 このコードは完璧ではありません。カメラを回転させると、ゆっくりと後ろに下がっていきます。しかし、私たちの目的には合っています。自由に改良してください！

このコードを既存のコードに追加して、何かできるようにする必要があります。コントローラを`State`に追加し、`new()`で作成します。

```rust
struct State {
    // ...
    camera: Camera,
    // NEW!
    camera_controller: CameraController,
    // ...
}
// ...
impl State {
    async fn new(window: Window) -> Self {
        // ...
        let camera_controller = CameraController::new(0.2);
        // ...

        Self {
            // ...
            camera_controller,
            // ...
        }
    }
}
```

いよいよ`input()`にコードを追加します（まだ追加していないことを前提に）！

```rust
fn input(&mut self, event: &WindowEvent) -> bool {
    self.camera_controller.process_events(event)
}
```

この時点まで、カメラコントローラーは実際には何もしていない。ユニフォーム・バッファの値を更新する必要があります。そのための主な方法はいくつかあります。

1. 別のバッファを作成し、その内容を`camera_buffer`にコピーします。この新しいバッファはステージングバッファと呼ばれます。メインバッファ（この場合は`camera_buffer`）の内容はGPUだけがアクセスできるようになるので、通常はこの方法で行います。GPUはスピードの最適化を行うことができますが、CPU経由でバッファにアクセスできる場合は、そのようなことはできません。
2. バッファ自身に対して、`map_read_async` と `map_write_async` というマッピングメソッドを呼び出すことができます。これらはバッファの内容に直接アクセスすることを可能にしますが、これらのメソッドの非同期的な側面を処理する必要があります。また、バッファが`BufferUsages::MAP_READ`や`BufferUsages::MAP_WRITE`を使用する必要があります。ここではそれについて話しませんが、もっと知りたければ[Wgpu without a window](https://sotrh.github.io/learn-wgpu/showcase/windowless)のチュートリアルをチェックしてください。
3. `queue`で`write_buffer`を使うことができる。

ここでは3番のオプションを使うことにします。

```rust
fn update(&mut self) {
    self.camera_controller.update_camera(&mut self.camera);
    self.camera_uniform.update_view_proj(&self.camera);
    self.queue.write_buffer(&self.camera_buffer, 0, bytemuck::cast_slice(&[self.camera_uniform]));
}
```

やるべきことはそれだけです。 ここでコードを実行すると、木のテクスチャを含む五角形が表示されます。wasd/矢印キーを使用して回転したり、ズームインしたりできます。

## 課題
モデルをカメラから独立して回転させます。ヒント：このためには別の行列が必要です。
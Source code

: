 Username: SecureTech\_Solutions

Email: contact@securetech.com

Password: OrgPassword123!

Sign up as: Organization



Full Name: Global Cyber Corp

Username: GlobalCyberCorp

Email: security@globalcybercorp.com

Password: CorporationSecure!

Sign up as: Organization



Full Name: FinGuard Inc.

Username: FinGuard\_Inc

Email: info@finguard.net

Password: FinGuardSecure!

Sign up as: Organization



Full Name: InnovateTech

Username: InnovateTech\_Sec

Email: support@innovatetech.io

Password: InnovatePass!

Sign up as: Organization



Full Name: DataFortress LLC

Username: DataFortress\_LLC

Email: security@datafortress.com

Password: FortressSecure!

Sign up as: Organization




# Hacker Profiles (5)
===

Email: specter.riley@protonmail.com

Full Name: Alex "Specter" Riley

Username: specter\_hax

EXERCISE AIM » What is needed is the number of lines in the data that contain "Username", given with nothing else.

SOLUTION BELOW » 6